## 🛠️ TokenSplitter 

In [1]:
import regex as re

from estnltk import Text, Layer, Annotation
from estnltk.taggers import Retagger

class TokenSplitter( Retagger ):
    """Splits tokens into smaller tokens based on regular expression patterns.""" 
    conf_param = ['patterns', 'break_group_name']
    
    def __init__(self, patterns, break_group_name:str='end'):
        # Set input/output layers
        self.input_layers = ['tokens']
        self.output_layer = 'tokens'
        self.output_attributes = ()
        # Set other configuration parameters
        if not (isinstance(break_group_name, str) and len(break_group_name) > 0):
            raise TypeError('(!) break_group_name should be a non-empty string.')
        self.break_group_name = break_group_name
        # Assert that all patterns are regular expressions in the valid format
        if not isinstance(patterns, list):
            raise TypeError('(!) patterns should be a list of compiled regular expressions.')
        # TODO: we use an adhoc way to verify that patterns are regular expressions 
        #       because there seems to be no common way of doing it both in py35 
        #       and py36
        for pat in patterns:
            # Check for the existence of methods/attributes
            has_match   = callable(getattr(pat, "match", None))
            has_search  = callable(getattr(pat, "search", None))
            has_pattern = getattr(pat, "pattern", None) is not None
            for (k,v) in (('method match()',has_match),\
                          ('method search()',has_search),\
                          ('attribute pattern',has_pattern)):
                if v is False:
                    raise TypeError('(!) Unexpected regex pattern: {!r} is missing {}.'.format(pat, k))
            symbolic_groups = pat.groupindex
            if self.break_group_name not in symbolic_groups.keys():
                raise TypeError('(!) Pattern {!r} is missing symbolic group named {!r}.'.format(pat, self.break_group_name))
        self.patterns = patterns

    def _change_layer(self, text, layers, status):
        # Get changeble layer
        changeble_layer = layers[self.output_layer]
        # Iterate over tokens
        add_spans    = []
        remove_spans = []
        for span in changeble_layer:
            token_str = text.text[span.start:span.end]
            for pat in self.patterns:
                m = pat.search(token_str)
                if m:
                    break_group_end = m.end( self.break_group_name )
                    if break_group_end > -1 and \
                       break_group_end > 0  and \
                       break_group_end < len(token_str):
                        # Make the split
                        add_spans.append( (span.start, span.start+break_group_end) )
                        add_spans.append( (span.start+break_group_end, span.end) )
                        remove_spans.append( span )
                        # Once a token has been split, then break and move on to 
                        # the next token ...
                        break
        if add_spans:
            assert len(remove_spans) > 0
            for old_span in remove_spans:
                changeble_layer.remove_span( old_span )
            for new_span in add_spans:
                changeble_layer.add_annotation( new_span )

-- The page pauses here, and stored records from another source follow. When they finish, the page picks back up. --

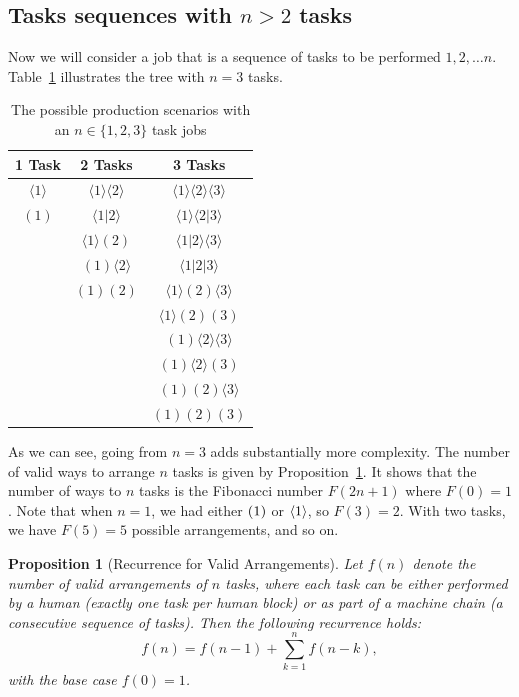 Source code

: \documentclass{article}
\theoremstyle{plain}
\theoremstyle{plain}
\newtheorem{proposition}[theorem]{Proposition}
\begin{document}
\subsection{Tasks sequences with $n > 2$ tasks}
Now we will consider a job that is a sequence of tasks to be performed $1, 2, \ldots n$.
Table~\ref{tab:tree} illustrates the tree with $n=3$ tasks.

\begin{table}
  \centering
  \caption{The possible production scenarios with an $n \in \{1,2,3\}$ task jobs}
  \label{tab:tree}
  \begin{tabular}{ccc}
  \hline
  1 Task & 2 Tasks & 3 Tasks \\
  \hline
  $\langle 1 \rangle$ & $\langle 1 \rangle \langle 2 \rangle$ & $\langle 1 \rangle \langle 2 \rangle \langle 3 \rangle$ \\
  $(1)$ & $\langle 1|2 \rangle$ & $\langle 1 \rangle \langle 2|3 \rangle$ \\
  & $\langle 1 \rangle (2)$ & $\langle 1|2 \rangle \langle 3 \rangle$ \\
  & $(1) \langle 2 \rangle$ & $\langle 1|2|3 \rangle$ \\
  & $(1) (2)$ & $\langle 1 \rangle (2) \langle 3 \rangle$ \\
  & & $\langle 1 \rangle (2) (3)$ \\
  & & $(1) \langle 2 \rangle \langle 3 \rangle$ \\
  & & $(1) \langle 2 \rangle (3)$ \\
  & & $(1) (2) \langle 3 \rangle$ \\
  & & $(1) (2) (3)$ \\
  \hline
  \end{tabular}
  \end{table}

As we can see, going from $n=3$ adds substantially more complexity.
The number of valid ways to arrange $n$ tasks is given by Proposition~\ref{proposition:num_arrangements}.
It shows that the number of ways to $n$ tasks is the Fibonacci number $F(2n+1)$ where $F(0) = 1$.
Note that when $n=1$, we had either $( 1 )$ or $\langle 1 \rangle$, so $F(3) = 2$.
With two tasks, we have $F(5) = 5$ possible arrangements, and so on. 

\begin{proposition}[Recurrence for Valid Arrangements] \label{proposition:num_arrangements}
  Let $f(n)$ denote the number of valid arrangements of $n$ tasks, where each task can be either performed by a human (exactly one task per human block) or as part of a machine chain (a consecutive sequence of tasks). Then the following recurrence holds:
  \[
  f(n) = f(n-1) + \sum_{k=1}^{n} f(n-k),
  \]
  with the base case $f(0) = 1$.
  \end{proposition}
  
\end{document}
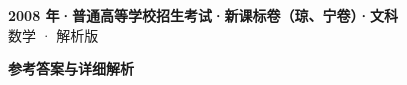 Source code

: \documentclass[zihao=-4, a4paper]{ctexart}
\begin{document}
\begin{center}
  {\Large\bfseries 2008 年·普通高等学校招生考试·新课标卷（琼、宁卷）·文科}\\[4pt]
  {\large 数学 · 解析版}
\end{center}
\medskip
{}

\clearpage
{}
\begin{center}{\Large\bfseries 参考答案与详细解析}\end{center}
\medskip

\end{document}
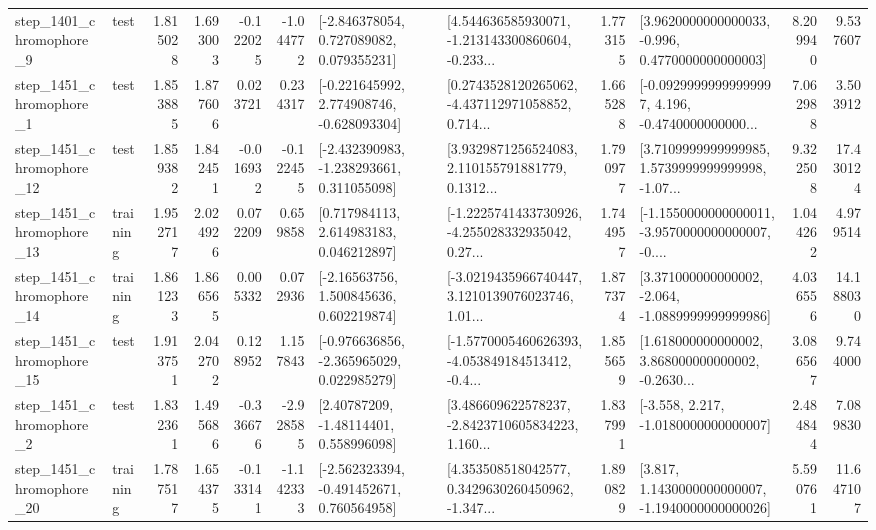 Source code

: \begin{tabular}{llrrrrllrlrr}
  step\_1401\_chromophore\_9 &      test &      1.815028 &    1.693003 &     -0.122025 & -1.044772 &    [-2.846378054, 0.727089082, 0.079355231] &  [4.544636585930071, -1.213143300860604, -0.233... &       1.773155 &   [3.9620000000000033, -0.996, 0.4770000000000003] &            8.209940 &          9.537607 \\
  step\_1451\_chromophore\_1 &      test &      1.853885 &    1.877606 &      0.023721 &  0.234317 &   [-0.221645992, 2.774908746, -0.628093304] &  [0.2743528120265062, -4.437112971058852, 0.714... &       1.665288 &  [-0.09299999999999997, 4.196, -0.4740000000000... &            7.062988 &          3.503912 \\
 step\_1451\_chromophore\_12 &      test &      1.859382 &    1.842451 &     -0.016932 & -0.122455 &   [-2.432390983, -1.238293661, 0.311055098] &  [3.9329871256524083, 2.110155791881779, 0.1312... &       1.790977 &  [3.7109999999999985, 1.5739999999999998, -1.07... &            9.322508 &         17.430124 \\
 step\_1451\_chromophore\_13 &  training &      1.952717 &    2.024926 &      0.072209 &  0.659858 &     [0.717984113, 2.614983183, 0.046212897] &  [-1.2225741433730926, -4.255028332935042, 0.27... &       1.744957 &  [-1.1550000000000011, -3.9570000000000007, -0.... &            1.044262 &          4.979514 \\
 step\_1451\_chromophore\_14 &  training &      1.861233 &    1.866565 &      0.005332 &  0.072936 &     [-2.16563756, 1.500845636, 0.602219874] &  [-3.0219435966740447, 3.1210139076023746, 1.01... &       1.877374 &   [3.371000000000002, -2.064, -1.0889999999999986] &            4.036556 &         14.188030 \\
 step\_1451\_chromophore\_15 &      test &      1.913751 &    2.042702 &      0.128952 &  1.157843 &   [-0.976636856, -2.365965029, 0.022985279] &  [-1.5770005460626393, -4.053849184513412, -0.4... &       1.855659 &  [1.618000000000002, 3.868000000000002, -0.2630... &            3.086567 &          9.744000 \\
  step\_1451\_chromophore\_2 &      test &      1.832361 &    1.495686 &     -0.336676 & -2.928585 &      [2.40787209, -1.48114401, 0.558996098] &  [3.486609622578237, -2.8423710605834223, 1.160... &       1.837991 &               [-3.558, 2.217, -1.0180000000000007] &            2.484844 &          7.089830 \\
 step\_1451\_chromophore\_20 &  training &      1.787517 &    1.654375 &     -0.133141 & -1.142333 &   [-2.562323394, -0.491452671, 0.760564958] &  [4.353508518042577, 0.3429630260450962, -1.347... &       1.890829 &   [3.817, 1.1430000000000007, -1.1940000000000026] &            5.590761 &         11.647107 \\

\end{tabular}
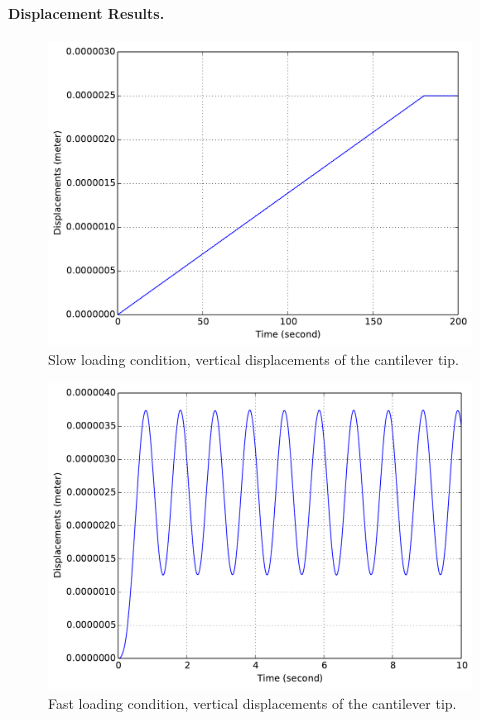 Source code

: \documentclass[fleqn,11pt]{article}
\begin{document}
\paragraph{Displacement Results.}

\begin{figure}[!htb]
  \centering
  \includegraphics[width=12cm]{../Figure-files/_Chapter_Appendix_Illustrative_Examples/brick-5element-slowLoading.pdf}
  \caption{Slow loading condition, vertical displacements of the cantilever tip.}
  \label{fig_brick5-slow}
\end{figure}


\begin{figure}[!htb]
  \centering
  \includegraphics[width=12cm]{../Figure-files/_Chapter_Appendix_Illustrative_Examples/brick-5element-fastLoading.pdf}
  \caption{Fast loading condition, vertical displacements of the cantilever tip.}
  \label{fig_brick5-fast}
\end{figure}
\end{document}
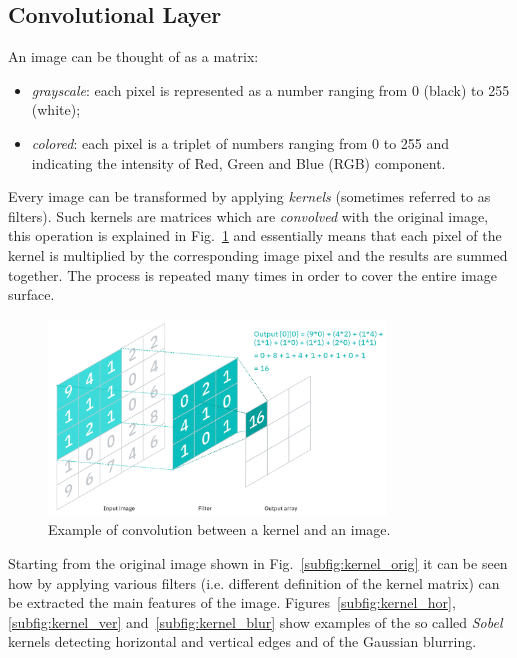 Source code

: \subsection{Convolutional Layer}

An image can be thought of as a matrix:
\begin{itemize}
\item \emph{grayscale}: each pixel is represented as a number ranging from 0 (black) to 255 (white);
\item \emph{colored}: each pixel is a triplet of numbers ranging from 0 to 255 and indicating the intensity of Red, Green and Blue (RGB) component.
\end{itemize}

Every image can be transformed by applying \emph{kernels} (sometimes referred to as filters). Such kernels are matrices which are \emph{convolved} with the original image, this operation is explained in Fig.~\ref{fig:convolution} and essentially means that each pixel of the kernel is multiplied by the corresponding image pixel and the results are summed together. The process is repeated many times in order to cover the entire image surface.

\begin{figure}[htb]
\centering
\includegraphics[width=0.8\textwidth]{figures/convolution}
\caption{Example of convolution between a kernel and an image.}
\label{fig:convolution}
\end{figure}

Starting from the original image shown in Fig.~\ref{subfig:kernel_orig} it can be seen how by applying various filters (i.e. different definition of the kernel matrix) can be extracted the main features of the image. Figures~\ref{subfig:kernel_hor}, \ref{subfig:kernel_ver} and~\ref{subfig:kernel_blur} show examples of the so called \emph{Sobel} kernels detecting horizontal and vertical edges and of the Gaussian blurring.

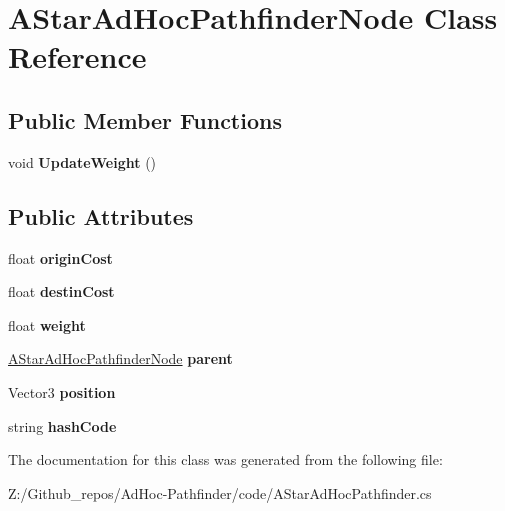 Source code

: \hypertarget{class_a_star_ad_hoc_pathfinder_node}{\section{A\+Star\+Ad\+Hoc\+Pathfinder\+Node Class Reference}
\label{class_a_star_ad_hoc_pathfinder_node}
}
\subsection*{Public Member Functions}
\begin{DoxyCompactItemize}
\item 
\hypertarget{class_a_star_ad_hoc_pathfinder_node_a2718609f883d9975f8b4fbd9f95a6412}{void {\bfseries Update\+Weight} ()}\label{class_a_star_ad_hoc_pathfinder_node_a2718609f883d9975f8b4fbd9f95a6412}

\end{DoxyCompactItemize}
\subsection*{Public Attributes}
\begin{DoxyCompactItemize}
\item 
\hypertarget{class_a_star_ad_hoc_pathfinder_node_a6c2f4394cbf3eb9ea30fb72d4c6a4ebb}{float {\bfseries origin\+Cost}}\label{class_a_star_ad_hoc_pathfinder_node_a6c2f4394cbf3eb9ea30fb72d4c6a4ebb}

\item 
\hypertarget{class_a_star_ad_hoc_pathfinder_node_a5a2bec42c2855c8cbc3e6df3224dd775}{float {\bfseries destin\+Cost}}\label{class_a_star_ad_hoc_pathfinder_node_a5a2bec42c2855c8cbc3e6df3224dd775}

\item 
\hypertarget{class_a_star_ad_hoc_pathfinder_node_ae1b9e6c89f4b1a9d2a12b5a5e520fc80}{float {\bfseries weight}}\label{class_a_star_ad_hoc_pathfinder_node_ae1b9e6c89f4b1a9d2a12b5a5e520fc80}

\item 
\hypertarget{class_a_star_ad_hoc_pathfinder_node_a4a628a1213b57baff66fbdfe5ddfa888}{\hyperlink{class_a_star_ad_hoc_pathfinder_node}{A\+Star\+Ad\+Hoc\+Pathfinder\+Node} {\bfseries parent}}\label{class_a_star_ad_hoc_pathfinder_node_a4a628a1213b57baff66fbdfe5ddfa888}

\item 
\hypertarget{class_a_star_ad_hoc_pathfinder_node_a09cfa2bf7fe21191830e9fe1369c6479}{Vector3 {\bfseries position}}\label{class_a_star_ad_hoc_pathfinder_node_a09cfa2bf7fe21191830e9fe1369c6479}

\item 
\hypertarget{class_a_star_ad_hoc_pathfinder_node_ad0ce5befc74dcd258bb915974da520f8}{string {\bfseries hash\+Code}}\label{class_a_star_ad_hoc_pathfinder_node_ad0ce5befc74dcd258bb915974da520f8}

\end{DoxyCompactItemize}


The documentation for this class was generated from the following file\+:\begin{DoxyCompactItemize}
\item 
Z\+:/\+Github\+\_\+repos/\+Ad\+Hoc-\/\+Pathfinder/code/A\+Star\+Ad\+Hoc\+Pathfinder.\+cs\end{DoxyCompactItemize}
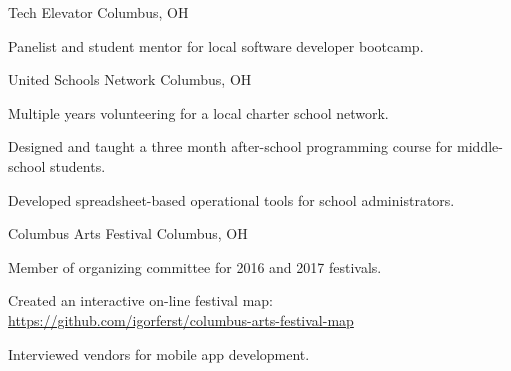 

\begin{cventries}

  \cventryshort
    {Tech Elevator} %
    {Columbus, OH} %
    {
      \begin{cvitems} %
        \item {Panelist and student mentor for local software developer bootcamp.}
      \end{cvitems}
    }

  \cventryshort
    {United Schools Network} %
    {Columbus, OH} %
    {
      \begin{cvitems} %
        \item {Multiple years volunteering for a local charter school network.}
        \item {Designed and taught a three month after-school programming course for middle-school students.}
        \item {Developed spreadsheet-based operational tools for school administrators.}
      \end{cvitems}
    }

  \cventryshort
    {Columbus Arts Festival} %
    {Columbus, OH} %
    {
      \begin{cvitems} %
        \item {Member of organizing committee for 2016 and 2017 festivals.}
        \item {Created an interactive on-line festival map: \url{https://github.com/igorferst/columbus-arts-festival-map}}
        \item {Interviewed vendors for mobile app development.}
      \end{cvitems}
    }

\end{cventries}
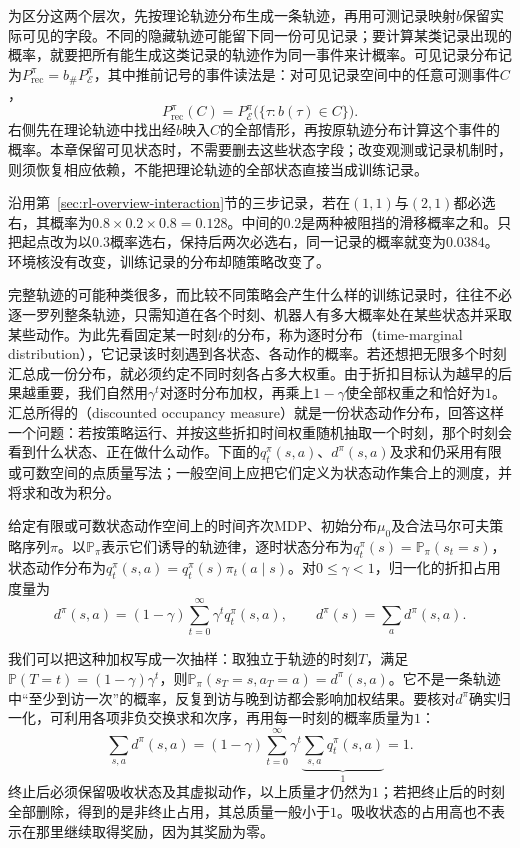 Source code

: 为区分这两个层次，先按理论轨迹分布生成一条轨迹，再用可测记录映射$b$保留实际可见的字段。不同的隐藏轨迹可能留下同一份可见记录；要计算某类记录出现的概率，就要把所有能生成这类记录的轨迹作为同一事件来计概率。可见记录分布记为$P_{\mathrm{rec}}^{\pi}=b_{\#}P_{\mathcal E}^{\pi}$，其中推前记号的事件读法是：对可见记录空间中的任意可测事件$C$，
\[
 P_{\mathrm{rec}}^{\pi}(C)
 =P_{\mathcal E}^{\pi}\bigl(\{\tau:b(\tau)\in C\}\bigr).
\]
右侧先在理论轨迹中找出经$b$映入$C$的全部情形，再按原轨迹分布计算这个事件的概率。本章保留可见状态时，不需要删去这些状态字段；改变观测或记录机制时，则须恢复相应依赖，不能把理论轨迹的全部状态直接当成训练记录。

沿用第~\ref{sec:rl-overview-interaction}节的三步记录，若在$(1,1)$与$(2,1)$都必选右，其概率为$0.8\times0.2\times0.8=0.128$。中间的$0.2$是两种被阻挡的滑移概率之和。只把起点改为以$0.3$概率选右，保持后两次必选右，同一记录的概率就变为$0.0384$。环境核没有改变，训练记录的分布却随策略改变了。

完整轨迹的可能种类很多，而比较不同策略会产生什么样的训练记录时，往往不必逐一罗列整条轨迹，只需知道在各个时刻、机器人有多大概率处在某些状态并采取某些动作。为此先看固定某一时刻$t$的分布，称为逐时分布（time-marginal distribution），它记录该时刻遇到各状态、各动作的概率。若还想把无限多个时刻汇总成一份分布，就必须约定不同时刻各占多大权重。由于折扣目标认为越早的后果越重要，我们自然用$\gamma^t$对逐时分布加权，再乘上$1-\gamma$使全部权重之和恰好为$1$。汇总所得的（discounted occupancy measure）就是一份状态动作分布，回答这样一个问题：若按策略运行、并按这些折扣时间权重随机抽取一个时刻，那个时刻会看到什么状态、正在做什么动作。下面的$q_t^\pi(s,a)$、$d^\pi(s,a)$及求和仍采用有限或可数空间的点质量写法；一般空间上应把它们定义为状态动作集合上的测度，并将求和改为积分。

\begin{definition}[逐时分布与折扣占用度量]
  \label{def:rl-overview-occupancy}
  给定有限或可数状态动作空间上的时间齐次MDP、初始分布$\mu_0$及合法马尔可夫策略序列$\pi$。以$\mathbb P_\pi$表示它们诱导的轨迹律，逐时状态分布为$q_t^\pi(s)=\mathbb P_\pi(s_t=s)$，状态动作分布为$q_t^\pi(s,a)=q_t^\pi(s)\pi_t(a\mid s)$。对$0\leq\gamma<1$，归一化的折扣占用度量为
  \begin{equation}
    d^\pi(s,a)=(1-\gamma)\sum_{t=0}^{\infty}
      \gamma^t q_t^\pi(s,a),\qquad
    d^\pi(s)=\sum_a d^\pi(s,a).
    \label{eq:rl-overview-occupancy}
  \end{equation}
\end{definition}

我们可以把这种加权写成一次抽样：取独立于轨迹的时刻$T$，满足$\mathbb P(T=t)=(1-\gamma)\gamma^t$，则$\mathbb P_\pi(s_T=s,a_T=a)=d^\pi(s,a)$。它不是一条轨迹中“至少到访一次”的概率，反复到访与晚到访都会影响加权结果。要核对$d^\pi$确实归一化，可利用各项非负交换求和次序，再用每一时刻的概率质量为$1$：
\[
  \sum_{s,a}d^\pi(s,a)
  =(1-\gamma)\sum_{t=0}^{\infty}\gamma^t
    \underbrace{\sum_{s,a}q_t^\pi(s,a)}_{1}=1.
\]
终止后必须保留吸收状态及其虚拟动作，以上质量才仍然为$1$；若把终止后的时刻全部删除，得到的是非终止占用，其总质量一般小于$1$。吸收状态的占用高也不表示在那里继续取得奖励，因为其奖励为零。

### Example 1: applying TokenSplitter on old language

In [2]:
token_splitter = TokenSplitter(patterns=[re.compile('[0-9]*(?P<end>[0-9])[a-züõöä]+'),\
                                         re.compile('[a-züõöä]+(?P<end>[a-züõöä])[A-ZÜÕÖÄ][a-züõöä]+')])

t=Text('Linnasekretär U.Jõgi luges linnawolikogu 20dets.1920a.koosoleku protokolli ette. '+\
       'Too oli krahwManteufelli maatüki müügi asjas.')
t.tag_layer(['tokens'])
token_splitter.retag(t)
t.tokens

layer name,attributes,parent,enveloping,ambiguous,span count
tokens,,,,False,24

text
Linnasekretär
U
.
Jõgi
luges
linnawolikogu
20
dets
.
1920


### Example 2: applying TokenSplitter on Internet language

In [3]:
token_splitter = TokenSplitter(patterns=[re.compile('(?P<end>ma|ise)[a-züõöä]+', re.I),\
                                         re.compile('(?P<end>ümber|välja)[a-züõöä]+')])

t=Text('Mai tea, väljavalitud ja ümberlükatud asjad -- isetead mis teed nendega'+\
       '')
t.tag_layer(['tokens'])
token_splitter.retag(t)
t.tokens

layer name,attributes,parent,enveloping,ambiguous,span count
tokens,,,,False,17

text
Ma
i
tea
","
välja
valitud
ja
ümber
lükatud
asjad